I want to be loved, spoilt, touched.

I need some one new in my life, some exciting, someone who will sweep me off my feet.

08.06.2022

So i usually write when he is not there and i pore my misery in. Now i am writing to with-hold myself as i feel like telling i miss him a lot. that i am crazy about him. i need to control my emotions. god this always happens. i am such a loser sometimes.

maybe i can say it. i miss u da. i miss u and want you so much. i am crazy about you.

09.05.2022 Return after 3 months

So i finally get a message. He acts like nothin has happeend. It made me sick. i felt sick. i was angry. i realised nothin has changed. He can go fuck himself.

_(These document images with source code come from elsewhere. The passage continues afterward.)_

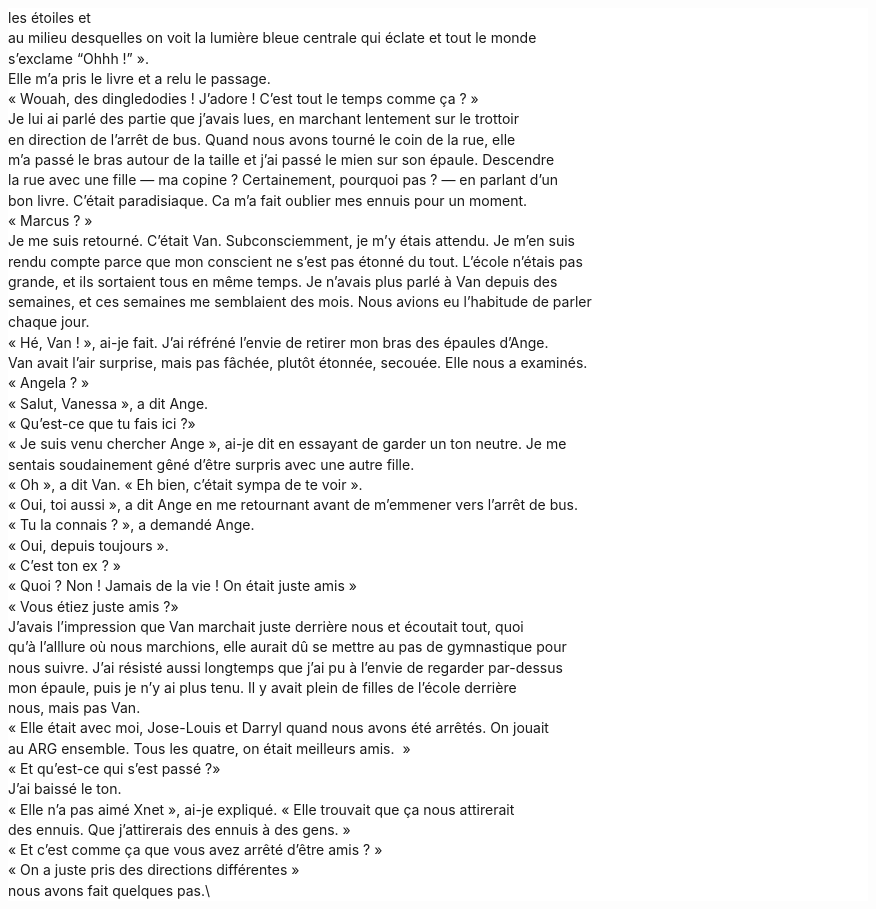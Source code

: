 les étoiles et\
au milieu desquelles on voit la lumière bleue centrale qui éclate et
tout le monde\
s’exclame “Ohhh !” ».\
Elle m’a pris le livre et a relu le passage.\
« Wouah, des dingledodies ! J’adore ! C’est tout le temps comme ça ? »\
Je lui ai parlé des partie que j’avais lues, en marchant lentement sur
le trottoir\
en direction de l’arrêt de bus. Quand nous avons tourné le coin de la
rue, elle\
m’a passé le bras autour de la taille et j’ai passé le mien sur son
épaule. Descendre\
la rue avec une fille — ma copine ? Certainement, pourquoi pas ? — en
parlant d’un\
bon livre. C’était paradisiaque. Ca m’a fait oublier mes ennuis pour un
moment.\
« Marcus ? »\
Je me suis retourné. C’était Van. Subconsciemment, je m’y étais attendu.
Je m’en suis\
rendu compte parce que mon conscient ne s’est pas étonné du tout.
L’école n’étais pas\
grande, et ils sortaient tous en même temps. Je n’avais plus parlé à Van
depuis des\
semaines, et ces semaines me semblaient des mois. Nous avions eu
l’habitude de parler\
chaque jour.\
« Hé, Van ! », ai-je fait. J’ai réfréné l’envie de retirer mon bras des
épaules d’Ange.\
Van avait l’air surprise, mais pas fâchée, plutôt étonnée, secouée. Elle
nous a examinés.\
« Angela ? »\
« Salut, Vanessa », a dit Ange.\
« Qu’est-ce que tu fais ici ?»\
« Je suis venu chercher Ange », ai-je dit en essayant de garder un ton
neutre. Je me\
sentais soudainement gêné d’être surpris avec une autre fille.\
« Oh », a dit Van. « Eh bien, c’était sympa de te voir ».\
« Oui, toi aussi », a dit Ange en me retournant avant de m’emmener vers
l’arrêt de bus.\
« Tu la connais ? », a demandé Ange.\
« Oui, depuis toujours ».\
« C’est ton ex ? »\
« Quoi ? Non ! Jamais de la vie ! On était juste amis »\
« Vous étiez juste amis ?»\
J’avais l’impression que Van marchait juste derrière nous et écoutait
tout, quoi\
qu’à l’alllure où nous marchions, elle aurait dû se mettre au pas de
gymnastique pour\
nous suivre. J’ai résisté aussi longtemps que j’ai pu à l’envie de
regarder par-dessus\
mon épaule, puis je n’y ai plus tenu. Il y avait plein de filles de
l’école derrière\
nous, mais pas Van.\
« Elle était avec moi, Jose-Louis et Darryl quand nous avons été
arrêtés. On jouait\
au ARG ensemble. Tous les quatre, on était meilleurs amis.  »\
« Et qu’est-ce qui s’est passé ?»\
J’ai baissé le ton.\
« Elle n’a pas aimé Xnet », ai-je expliqué. « Elle trouvait que ça nous
attirerait\
des ennuis. Que j’attirerais des ennuis à des gens. »\
« Et c’est comme ça que vous avez arrêté d’être amis ? »\
« On a juste pris des directions différentes »\
nous avons fait quelques pas.\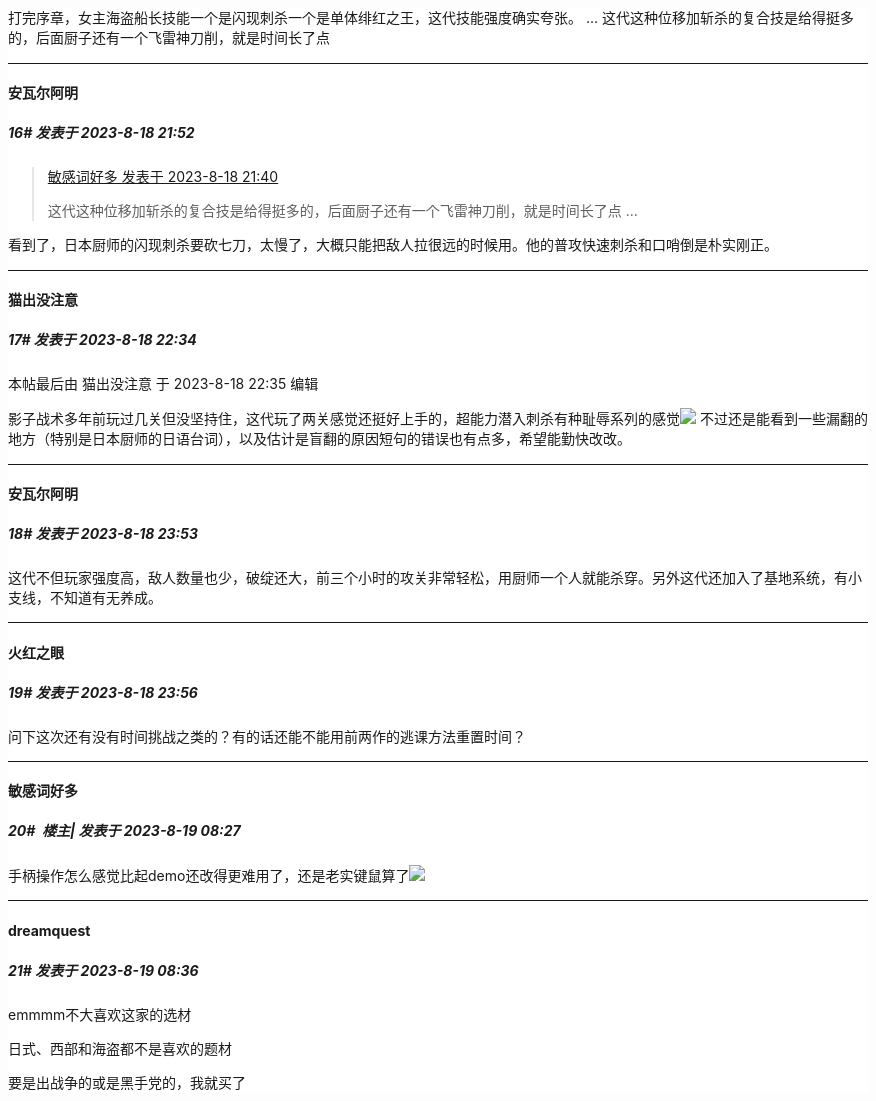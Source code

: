 打完序章，女主海盗船长技能一个是闪现刺杀一个是单体绯红之王，这代技能强度确实夸张。 ...</blockquote>
这代这种位移加斩杀的复合技是给得挺多的，后面厨子还有一个飞雷神刀削，就是时间长了点

*****

####  安瓦尔阿明  
##### 16#       发表于 2023-8-18 21:52

<blockquote><a href="httphttps://bbs.saraba1st.com/2b/forum.php?mod=redirect&amp;goto=findpost&amp;pid=62079377&amp;ptid=2148963" target="_blank">敏感词好多 发表于 2023-8-18 21:40</a>

这代这种位移加斩杀的复合技是给得挺多的，后面厨子还有一个飞雷神刀削，就是时间长了点 ...</blockquote>
看到了，日本厨师的闪现刺杀要砍七刀，太慢了，大概只能把敌人拉很远的时候用。他的普攻快速刺杀和口哨倒是朴实刚正。

*****

####  猫出没注意  
##### 17#       发表于 2023-8-18 22:34

 本帖最后由 猫出没注意 于 2023-8-18 22:35 编辑 

影子战术多年前玩过几关但没坚持住，这代玩了两关感觉还挺好上手的，超能力潜入刺杀有种耻辱系列的感觉<img src="https://static.saraba1st.com/image/smiley/face2017/066.png" referrerpolicy="no-referrer"> 不过还是能看到一些漏翻的地方（特别是日本厨师的日语台词），以及估计是盲翻的原因短句的错误也有点多，希望能勤快改改。

*****

####  安瓦尔阿明  
##### 18#       发表于 2023-8-18 23:53

这代不但玩家强度高，敌人数量也少，破绽还大，前三个小时的攻关非常轻松，用厨师一个人就能杀穿。另外这代还加入了基地系统，有小支线，不知道有无养成。

*****

####  火红之眼  
##### 19#       发表于 2023-8-18 23:56

问下这次还有没有时间挑战之类的？有的话还能不能用前两作的逃课方法重置时间？

*****

####  敏感词好多  
##### 20#         楼主| 发表于 2023-8-19 08:27

手柄操作怎么感觉比起demo还改得更难用了，还是老实键鼠算了<img src="https://static.saraba1st.com/image/smiley/face2017/004.gif" referrerpolicy="no-referrer">

*****

####  dreamquest  
##### 21#       发表于 2023-8-19 08:36

emmmm不大喜欢这家的选材

日式、西部和海盗都不是喜欢的题材

要是出战争的或是黑手党的，我就买了
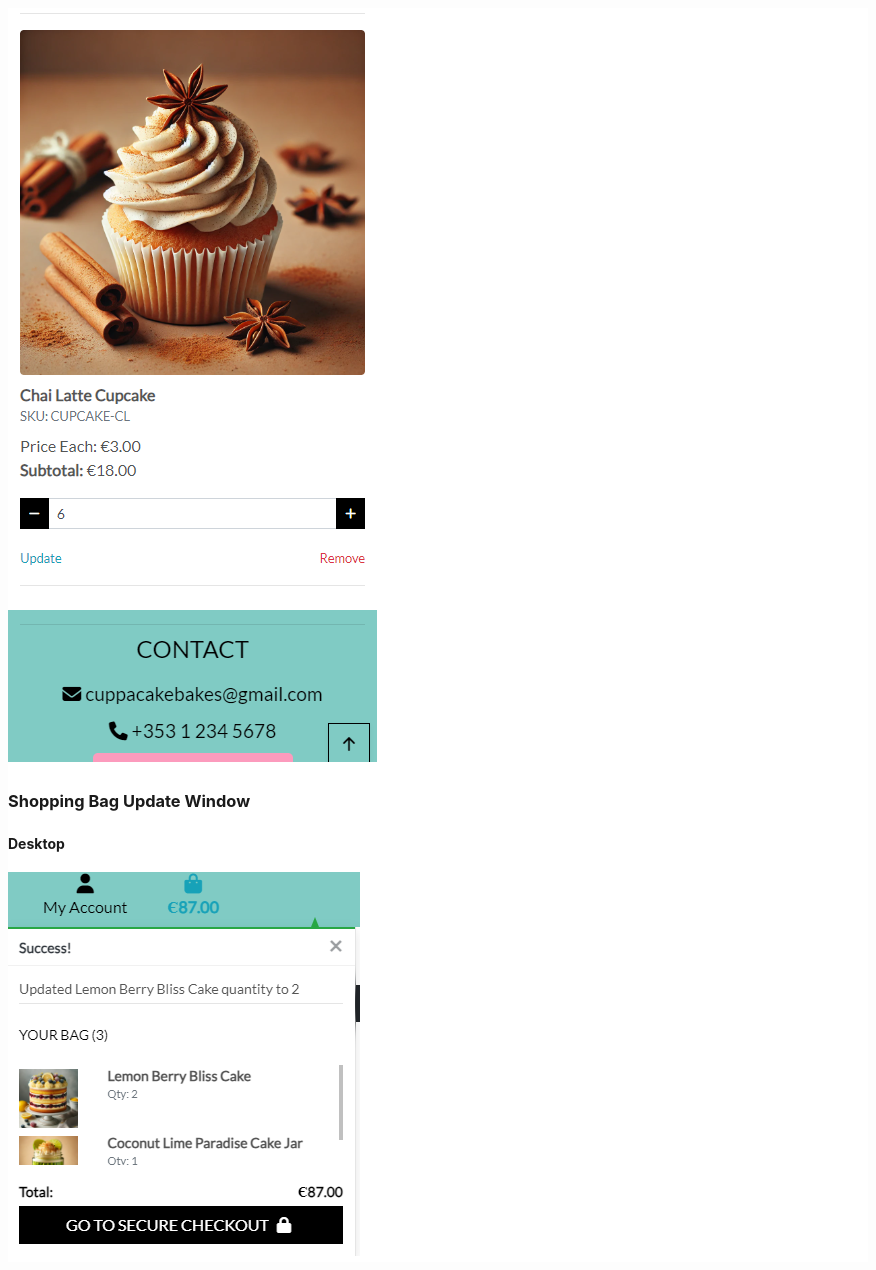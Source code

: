 ![Shopping Bag Mobile](README_files/images/shopping-bag-mobile.png)

### Shopping Bag Update Window
#### Desktop
![Shopping Bag Update Desktop](README_files/images/shopping-bag-update-desktop.png)
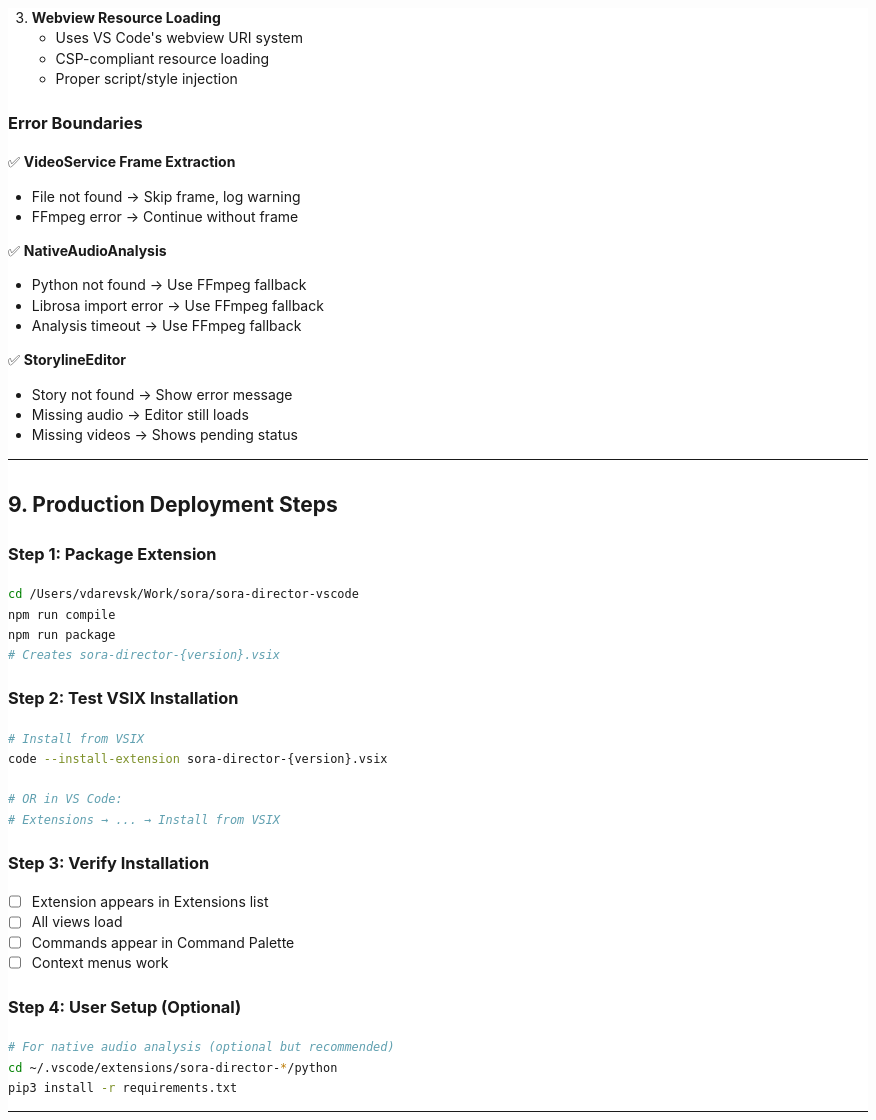 3. **Webview Resource Loading**
   - Uses VS Code's webview URI system
   - CSP-compliant resource loading
   - Proper script/style injection

### Error Boundaries

✅ **VideoService Frame Extraction**
- File not found → Skip frame, log warning
- FFmpeg error → Continue without frame

✅ **NativeAudioAnalysis**
- Python not found → Use FFmpeg fallback
- Librosa import error → Use FFmpeg fallback
- Analysis timeout → Use FFmpeg fallback

✅ **StorylineEditor**
- Story not found → Show error message
- Missing audio → Editor still loads
- Missing videos → Shows pending status

---

## 9. Production Deployment Steps

### Step 1: Package Extension
```bash
cd /Users/vdarevsk/Work/sora/sora-director-vscode
npm run compile
npm run package
# Creates sora-director-{version}.vsix
```

### Step 2: Test VSIX Installation
```bash
# Install from VSIX
code --install-extension sora-director-{version}.vsix

# OR in VS Code:
# Extensions → ... → Install from VSIX
```

### Step 3: Verify Installation
- [ ] Extension appears in Extensions list
- [ ] All views load
- [ ] Commands appear in Command Palette
- [ ] Context menus work

### Step 4: User Setup (Optional)
```bash
# For native audio analysis (optional but recommended)
cd ~/.vscode/extensions/sora-director-*/python
pip3 install -r requirements.txt
```

---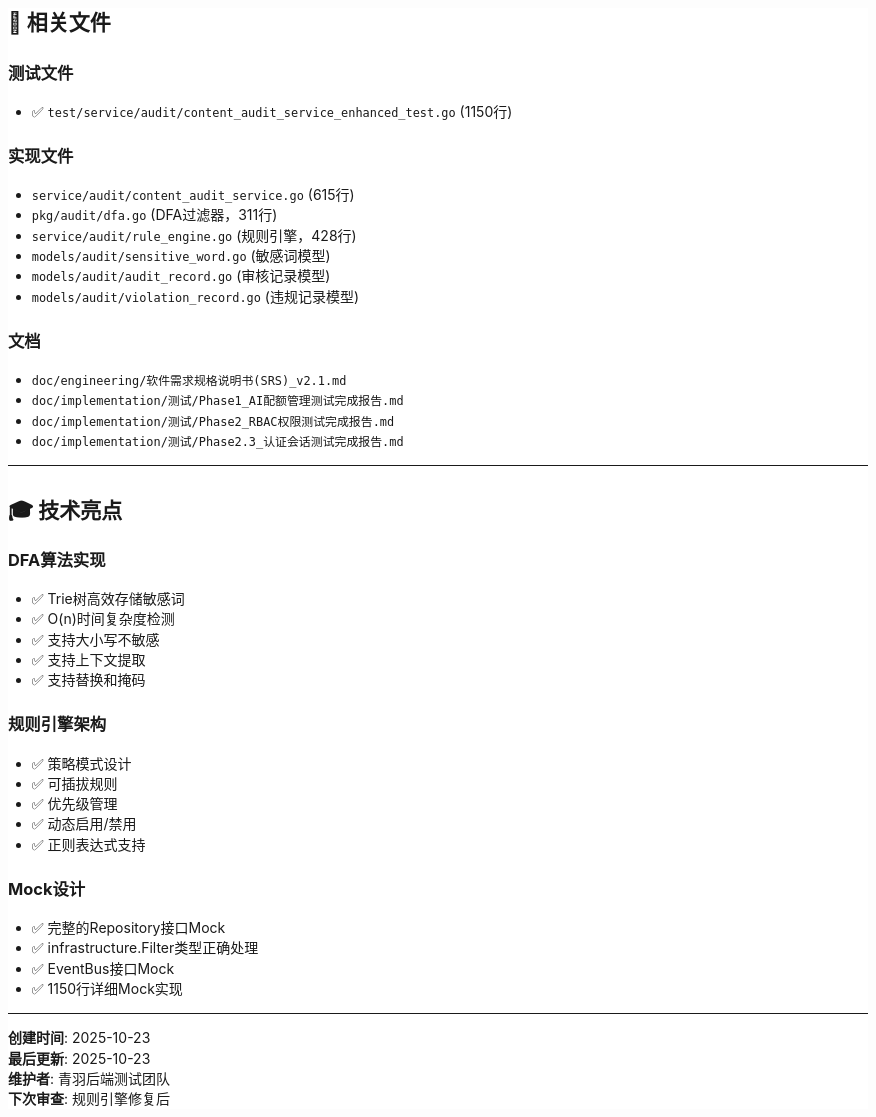 ## 📂 相关文件

### 测试文件
- ✅ `test/service/audit/content_audit_service_enhanced_test.go` (1150行)

### 实现文件
- `service/audit/content_audit_service.go` (615行)
- `pkg/audit/dfa.go` (DFA过滤器，311行)
- `service/audit/rule_engine.go` (规则引擎，428行)
- `models/audit/sensitive_word.go` (敏感词模型)
- `models/audit/audit_record.go` (审核记录模型)
- `models/audit/violation_record.go` (违规记录模型)

### 文档
- `doc/engineering/软件需求规格说明书(SRS)_v2.1.md`
- `doc/implementation/测试/Phase1_AI配额管理测试完成报告.md`
- `doc/implementation/测试/Phase2_RBAC权限测试完成报告.md`
- `doc/implementation/测试/Phase2.3_认证会话测试完成报告.md`

---

## 🎓 技术亮点

### DFA算法实现

- ✅ Trie树高效存储敏感词
- ✅ O(n)时间复杂度检测
- ✅ 支持大小写不敏感
- ✅ 支持上下文提取
- ✅ 支持替换和掩码

### 规则引擎架构

- ✅ 策略模式设计
- ✅ 可插拔规则
- ✅ 优先级管理
- ✅ 动态启用/禁用
- ✅ 正则表达式支持

### Mock设计

- ✅ 完整的Repository接口Mock
- ✅ infrastructure.Filter类型正确处理
- ✅ EventBus接口Mock
- ✅ 1150行详细Mock实现

---

**创建时间**: 2025-10-23  
**最后更新**: 2025-10-23  
**维护者**: 青羽后端测试团队  
**下次审查**: 规则引擎修复后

I want to remain in power. i want to be conscious of my decisions. i dont want him to take the upper hand. he is not worth it. its being 9 years. 9 years of being used , 9 years of crying, 9 years of constant abuse.

No No. please i need to be strong now. not to be weak. Not to fall back. i need to put myself first.

26.04.2022 Such Vivid Dreams

I am having sleepless nights due to such vivid dreams. Some are about him and some well never make sense. Its been more than two months now and i miss him a lot but its also okay. I did want this at times where i can be alone and not get hurt.

I remember the pain, the ups and down, the anxiety, i didnt get much. i settlted for peanuts. I didnt realise my worth. yes some moments i will never forget and i will never forget this person who made a big impact in my life.

Also i think is something wrong with his health or his personal life. I truly hope he is okay. I always want the best of him no matter what happens. I truly want him to be happy. healthy. live long.

I have to beleive that i have to move on and not keep thinking of the sad times. I am not getting hurt now. I am not hurting anyone. i am good. no one can say that i am slut, or a whore. Its peaceful. yes i am missing being alive. Maybe thats the price i need to pay but atleast i knew what it felt like. Or maybe it was an illusion after all.

08.04.2022

Its a better day. But nights are very hard cos i start thinking of everything and my anxiety is making it very hard.

Maybe i need to sweat it out maybe go for like a walk . i dont know. everything seems a blur. everything seems a bit weird. life. the world. the world and the people are making me very angry. very upset. its like there is nothin i can do. all i do seems to be going in circles. maybe thats why i miss him cause he made me feel something. he made me feel high low. everything between. he made me feel alive, dead, sad, happy, every emotion across the spectrum.

maybe thats why i cant move on. i feel dead. at peace maybe but dead.

06.04.2022

I think trying to fake positivity wont help me. So i think i am just going to accept that things aren’t just going right. I think a lot of people would agree. Its just seems pointless. People are like not great. maybe thats whats make them raw. Then i realise they need me too. So i dont knwo what i am saying. people make me angry.